== RECORD EXCERPTS
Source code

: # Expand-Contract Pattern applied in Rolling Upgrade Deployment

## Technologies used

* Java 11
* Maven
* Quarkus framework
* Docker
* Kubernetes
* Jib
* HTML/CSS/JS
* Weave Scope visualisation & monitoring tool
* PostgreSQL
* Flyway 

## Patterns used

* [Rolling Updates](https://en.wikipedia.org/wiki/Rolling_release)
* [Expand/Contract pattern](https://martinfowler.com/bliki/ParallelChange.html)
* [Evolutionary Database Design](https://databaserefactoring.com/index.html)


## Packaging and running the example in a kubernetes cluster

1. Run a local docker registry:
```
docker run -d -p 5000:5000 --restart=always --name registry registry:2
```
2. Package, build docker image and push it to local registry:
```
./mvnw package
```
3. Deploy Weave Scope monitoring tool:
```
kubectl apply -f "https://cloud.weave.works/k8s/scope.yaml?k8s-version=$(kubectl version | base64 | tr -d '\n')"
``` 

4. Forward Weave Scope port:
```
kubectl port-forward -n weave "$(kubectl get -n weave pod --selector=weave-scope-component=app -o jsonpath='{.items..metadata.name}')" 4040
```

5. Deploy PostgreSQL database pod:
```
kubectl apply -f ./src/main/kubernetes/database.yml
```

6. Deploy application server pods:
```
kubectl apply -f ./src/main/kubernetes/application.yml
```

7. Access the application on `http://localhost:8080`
====
== RECORD EXCERPTS
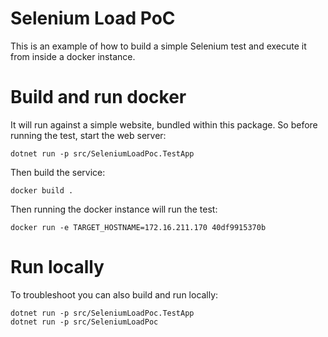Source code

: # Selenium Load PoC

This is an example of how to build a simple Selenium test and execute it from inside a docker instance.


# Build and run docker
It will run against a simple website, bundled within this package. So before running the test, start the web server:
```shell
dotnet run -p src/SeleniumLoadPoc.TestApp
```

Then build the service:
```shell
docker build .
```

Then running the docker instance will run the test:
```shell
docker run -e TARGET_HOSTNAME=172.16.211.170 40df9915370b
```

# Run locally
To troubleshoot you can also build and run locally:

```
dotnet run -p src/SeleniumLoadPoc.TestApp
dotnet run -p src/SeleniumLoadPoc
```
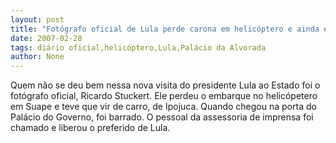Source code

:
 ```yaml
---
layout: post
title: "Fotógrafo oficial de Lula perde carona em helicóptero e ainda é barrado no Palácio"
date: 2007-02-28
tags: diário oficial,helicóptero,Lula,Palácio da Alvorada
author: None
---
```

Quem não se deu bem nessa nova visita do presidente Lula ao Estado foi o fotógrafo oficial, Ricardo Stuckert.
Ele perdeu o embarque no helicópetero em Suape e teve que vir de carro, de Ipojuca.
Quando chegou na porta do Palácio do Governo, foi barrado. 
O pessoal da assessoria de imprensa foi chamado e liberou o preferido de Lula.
====
== RECORD EXCERPTS
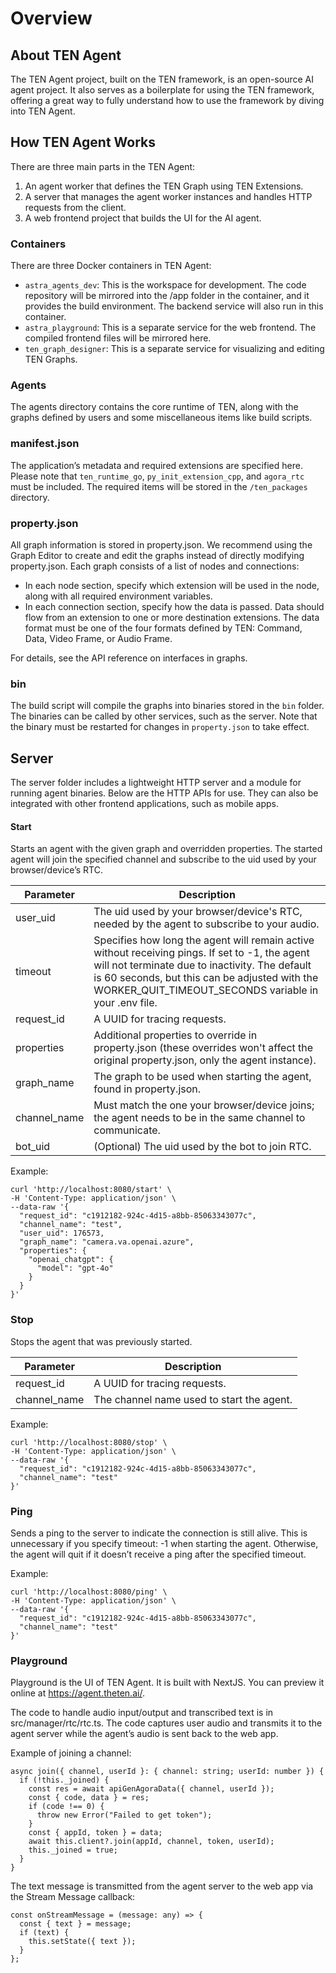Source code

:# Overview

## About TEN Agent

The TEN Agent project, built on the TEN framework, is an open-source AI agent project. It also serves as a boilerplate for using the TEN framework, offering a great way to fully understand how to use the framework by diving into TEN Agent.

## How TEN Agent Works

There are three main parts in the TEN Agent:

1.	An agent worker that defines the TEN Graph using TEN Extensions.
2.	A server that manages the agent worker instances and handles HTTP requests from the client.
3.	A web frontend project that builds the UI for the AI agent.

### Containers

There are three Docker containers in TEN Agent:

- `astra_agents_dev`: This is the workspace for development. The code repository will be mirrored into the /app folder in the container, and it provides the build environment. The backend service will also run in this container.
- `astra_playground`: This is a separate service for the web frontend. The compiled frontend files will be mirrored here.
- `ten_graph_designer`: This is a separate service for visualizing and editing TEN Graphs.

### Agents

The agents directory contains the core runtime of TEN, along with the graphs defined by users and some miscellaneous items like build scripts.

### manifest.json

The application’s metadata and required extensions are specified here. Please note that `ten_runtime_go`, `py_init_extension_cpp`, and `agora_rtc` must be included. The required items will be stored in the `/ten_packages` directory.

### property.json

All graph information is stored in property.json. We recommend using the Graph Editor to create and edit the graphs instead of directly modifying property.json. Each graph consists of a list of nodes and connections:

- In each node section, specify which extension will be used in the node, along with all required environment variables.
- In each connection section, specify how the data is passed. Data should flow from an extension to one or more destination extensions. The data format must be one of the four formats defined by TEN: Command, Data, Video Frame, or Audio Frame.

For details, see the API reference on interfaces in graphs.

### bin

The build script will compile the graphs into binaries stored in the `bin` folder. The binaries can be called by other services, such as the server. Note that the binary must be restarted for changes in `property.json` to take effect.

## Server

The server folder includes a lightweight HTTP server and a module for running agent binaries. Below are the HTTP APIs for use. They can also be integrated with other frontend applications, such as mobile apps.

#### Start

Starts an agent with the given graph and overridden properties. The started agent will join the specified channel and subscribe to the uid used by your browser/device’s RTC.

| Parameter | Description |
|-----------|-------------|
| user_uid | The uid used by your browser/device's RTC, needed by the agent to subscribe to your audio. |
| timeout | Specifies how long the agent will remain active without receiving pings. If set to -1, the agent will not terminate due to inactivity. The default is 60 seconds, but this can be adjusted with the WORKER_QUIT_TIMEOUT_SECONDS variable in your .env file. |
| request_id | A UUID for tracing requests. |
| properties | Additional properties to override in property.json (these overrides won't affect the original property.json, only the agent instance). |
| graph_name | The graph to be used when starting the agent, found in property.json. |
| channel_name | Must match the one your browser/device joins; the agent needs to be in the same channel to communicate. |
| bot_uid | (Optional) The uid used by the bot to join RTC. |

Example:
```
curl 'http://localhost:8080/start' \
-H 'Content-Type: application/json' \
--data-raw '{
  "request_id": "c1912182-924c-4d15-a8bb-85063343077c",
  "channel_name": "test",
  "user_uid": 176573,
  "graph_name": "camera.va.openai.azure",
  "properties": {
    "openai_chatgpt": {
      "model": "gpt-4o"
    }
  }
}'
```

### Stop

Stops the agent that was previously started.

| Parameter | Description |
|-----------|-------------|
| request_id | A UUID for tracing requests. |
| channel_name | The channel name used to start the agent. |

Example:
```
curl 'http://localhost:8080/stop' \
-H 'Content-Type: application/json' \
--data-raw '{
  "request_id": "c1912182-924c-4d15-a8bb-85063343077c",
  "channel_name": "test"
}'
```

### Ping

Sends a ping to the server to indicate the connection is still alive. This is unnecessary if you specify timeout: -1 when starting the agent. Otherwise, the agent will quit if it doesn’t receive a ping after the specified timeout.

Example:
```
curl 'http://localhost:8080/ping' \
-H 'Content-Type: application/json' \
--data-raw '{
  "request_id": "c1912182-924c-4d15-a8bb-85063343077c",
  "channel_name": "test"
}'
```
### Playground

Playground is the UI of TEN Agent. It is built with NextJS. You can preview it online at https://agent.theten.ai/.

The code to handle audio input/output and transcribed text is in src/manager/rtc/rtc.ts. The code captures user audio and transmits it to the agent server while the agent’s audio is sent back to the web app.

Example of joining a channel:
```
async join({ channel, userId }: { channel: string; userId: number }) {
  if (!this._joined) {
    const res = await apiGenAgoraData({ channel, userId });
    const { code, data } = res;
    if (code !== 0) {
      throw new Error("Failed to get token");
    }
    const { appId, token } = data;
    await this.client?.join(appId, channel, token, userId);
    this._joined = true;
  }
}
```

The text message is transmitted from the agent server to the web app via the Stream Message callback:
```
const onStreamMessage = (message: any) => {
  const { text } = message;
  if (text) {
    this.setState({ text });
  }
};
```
====
**WHAT YOU SHOULD DO**
The word to find is "There". Copy every line of the records that holds it.

**RESPONSE TO THIS EXERCISE**
There are three main parts in the TEN Agent:
There are three Docker containers in TEN Agent:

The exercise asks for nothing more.